The paper quoted sources in Aso Rock, which is the Presidential Villa, saying that “there is a need for every precaution to be taken now as some mischief makers are bent on reading meanings into anything the vice president does, just as they would read meanings to anything the vice president does not do.

“You will agree with me that events in the last 96 hours have been such that some mischief-makers have been churning out mis-information to serve their own diabolical instinct. It was because of the way some people were carrying-on which forced the Presidency to come clear on the health status of President Yar’Adua,” the sources said.
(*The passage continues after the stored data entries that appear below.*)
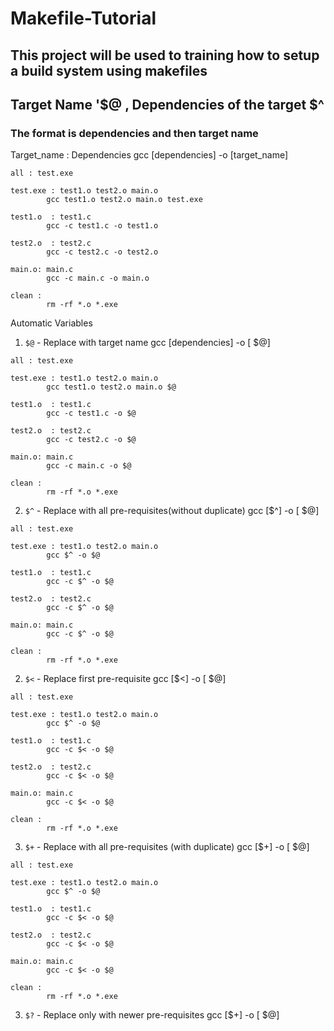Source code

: # Makefile-Tutorial

## This project will be used to training how to setup a build system using makefiles
## Target Name '$@ , Dependencies of the target $^

### The format is dependencies and then target name
Target_name : Dependencies
gcc  [dependencies] -o [target_name]
```Make
all : test.exe

test.exe : test1.o test2.o main.o
		gcc test1.o test2.o main.o test.exe
			
test1.o  : test1.c
		gcc -c test1.c -o test1.o

test2.o  : test2.c
		gcc -c test2.c -o test2.o

main.o: main.c
		gcc -c main.c -o main.o

clean :
	 	rm -rf *.o *.exe
```

Automatic Variables
1. `$@` - Replace with target name
 gcc  [dependencies] -o [ $@]
```Make
all : test.exe

test.exe : test1.o test2.o main.o
		gcc test1.o test2.o main.o $@
			
test1.o  : test1.c
		gcc -c test1.c -o $@

test2.o  : test2.c
		gcc -c test2.c -o $@

main.o: main.c
		gcc -c main.c -o $@

clean :
		rm -rf *.o *.exe
```

2. `$^` - Replace with all pre-requisites(without duplicate)
 gcc  [$^] -o [ $@]
```Make
all : test.exe

test.exe : test1.o test2.o main.o
		gcc $^ -o $@
			
test1.o  : test1.c
		gcc -c $^ -o $@

test2.o  : test2.c
		gcc -c $^ -o $@

main.o: main.c
		gcc -c $^ -o $@

clean :
		rm -rf *.o *.exe
```

2. `$<` - Replace first pre-requisite
 gcc  [$<] -o [ $@]
```Make
all : test.exe

test.exe : test1.o test2.o main.o
		gcc $^ -o $@
			
test1.o  : test1.c
		gcc -c $< -o $@

test2.o  : test2.c
		gcc -c $< -o $@

main.o: main.c
		gcc -c $< -o $@

clean :
		rm -rf *.o *.exe
```

3. `$+` - Replace with all pre-requisites (with duplicate)
 gcc  [$+] -o [ $@]
```Make
all : test.exe

test.exe : test1.o test2.o main.o
		gcc $^ -o $@
			
test1.o  : test1.c
		gcc -c $< -o $@

test2.o  : test2.c
		gcc -c $< -o $@

main.o: main.c
		gcc -c $< -o $@

clean :
		rm -rf *.o *.exe
```

3. `$?` - Replace only with newer pre-requisites
 gcc  [$+] -o [ $@]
According to the current Nigerian constitution, the Vice President will perform the functions of the President in the absence of the latter. But the 1999 Constitution states expressly how such a role can be performed in the absence of the sitting president.

Acting president

Sections 145 and 146 state: “Whenever the President transmits to the President of the Senate and the Speaker of the House of Representatives a written declaration that he is proceeding on vacation or that he is otherwise unable to discharge the functions of his office, until he transmits to them a written declaration to the contrary such functions shall be discharged by the Vice-President as Acting President.”

Furthermore section 146 (1) states that the Vice President shall hold the office of President if the office of President becomes vacant by reason of death or resignation, impeachment, permanent incapacity or the removal of the President from office for any other reason in accordance with section 143 of this Constitution.

The Vanguard reported that in a chat with the publicity secretary of the Action Congress, AC, Alhaji Lai Mohammed, “the assumption was made clear.

While Mohammed was full of prayers to God for Yar’Adua’s good health, he pointed out the assumption that a vice president would automatically discharge the functions of the President once the latter is on vacation or temporarily incapacitated.”

Anxiety over health

According to him, this assumption is based on false premise.

“It is only when the president has written a letter to the president of the Senate and the speaker of the House of Representatives, as stated in Section 145 of the Constitution of the Federal Republic of Nigeria, that the vice president can perform the functions of the president temporarily,” he said.

In most cases, he said, such a letter is never really written, as may be the case in this instance.

“This would be a cost too grave for the country to bear and this is, perhaps one of the areas where those attempting to amend the Constitution should focus on because there is need for transparency in whatever we do”, he said.

The paper said Nigerians at home and abroad are still gripped by anxiety over the health of the President despite assurances by the Vice President and presidential spokesman, Segun Adeniyi that he was okay and was responding to treatment.